What I meant was that at the time of indexing, you can add more information to any chunk. This[1] is a simple example by Anthropic where they add more relevant context. In our case, say you have two models, D1 and D2. At the time of creating a vector store, you can add which model is more suitable to a chunk, so that when you retrieve it, you use the same model for inference. This is custom built, very dependent on datasets, but would get you to the functionality described. I suggest this approach when there are linkages between various docs (eg: financial statements/earning calls etc.).
Thanks... I also have another lingering doubt about the ability of RAG to make sense of "history", i.e. how to make sure that a more recent document on a given topic has more "weight" than older documents on the same issue.
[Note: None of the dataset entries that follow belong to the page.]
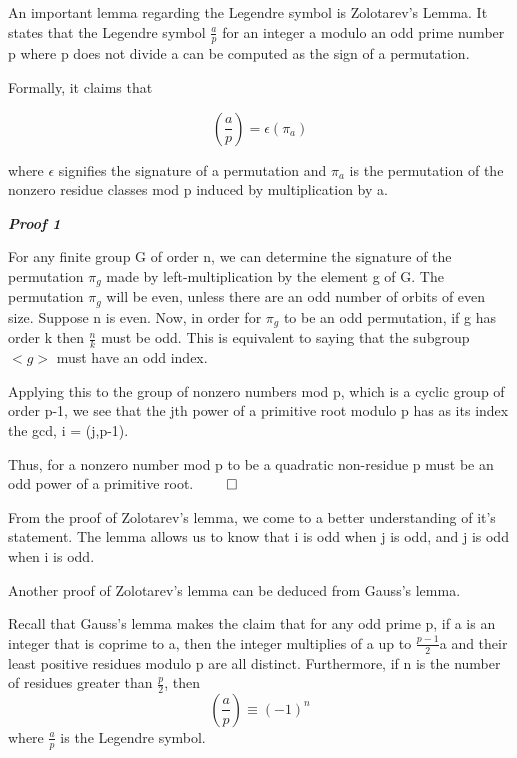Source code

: \documentclass{article}
\begin{document}
\begin{spacing}{1.1}
An important lemma regarding the Legendre symbol is Zolotarev's Lemma.  It states that the Legendre symbol $\frac{a}{p}$ for an integer a modulo an odd prime number p where p does not divide a can be computed as the sign of a permutation.  

Formally, it claims that 

$$
(\frac{a}{p}) = \epsilon(\pi_a)
$$


where $\epsilon$ signifies the signature of a permutation and $\pi_a$ is the permutation of the nonzero residue classes mod p induced by multiplication by a.  

\vspace{3mm}

\textbf{\emph{Proof 1}
}
\vspace{3mm}

For any finite group G of order n, we can determine the signature of the permutation $\pi_g$ made by left-multiplication by the element g of G.  The permutation $\pi_g$ will be even, unless there are an odd number of orbits of even size.  Suppose n is even.  Now, in order for $\pi_g$ to be an odd permutation, if g has order k then $\frac{n}{k}$ must be odd.  This is equivalent to saying that the subgroup $<g>$ must have an odd index.  

Applying this to the group of nonzero numbers mod p, which is a cyclic group of order p-1, we see that the jth power of a primitive root modulo p has as its index the gcd, i = (j,p-1).  

Thus, for a nonzero number mod p to be a quadratic non-residue p must be an odd power of a primitive root.  $\qed$

From the proof of Zolotarev's lemma, we come to a better understanding of it's statement.  The lemma allows us to know that i is odd when j is odd, and j is odd when i is odd.  

\vspace{3 mm}

Another proof of Zolotarev's lemma can be deduced from Gauss's lemma.  

Recall that Gauss's lemma makes the claim that for any odd prime p, if a is an integer that is coprime to a, then the integer multiplies of a up to $\frac{p-1}{2}$a and their least positive residues modulo p are all distinct.  Furthermore, if n is the number of residues greater than $\frac{p}{2}$, then 
$$
(\frac{a}{p}) \equiv (-1)^n
$$
where $\frac{a}{p}$ is the Legendre symbol.  




\end{spacing}
\end{document}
This is done at a reranking step. It's again custom. You have two variables - 1/ relevance (which most algos focus on) 2/ Date. Create a new score based on some combination of weights for relevance and date. Eg; Could be 50% of date. If the document has 70% relevance, but was published yesterday, it's overall score would be 85%. (A conceptual idea). This is similar to how you do weighted sorting anywhere.
I think he might be saying, have metadata in your vector retrieval that describe the domain of the retrieved chunk and use that as a decision on which model to use downstream. Sounds like very interesting improvement of RAG
Could you please provide some more info (or maybe links) about this, please?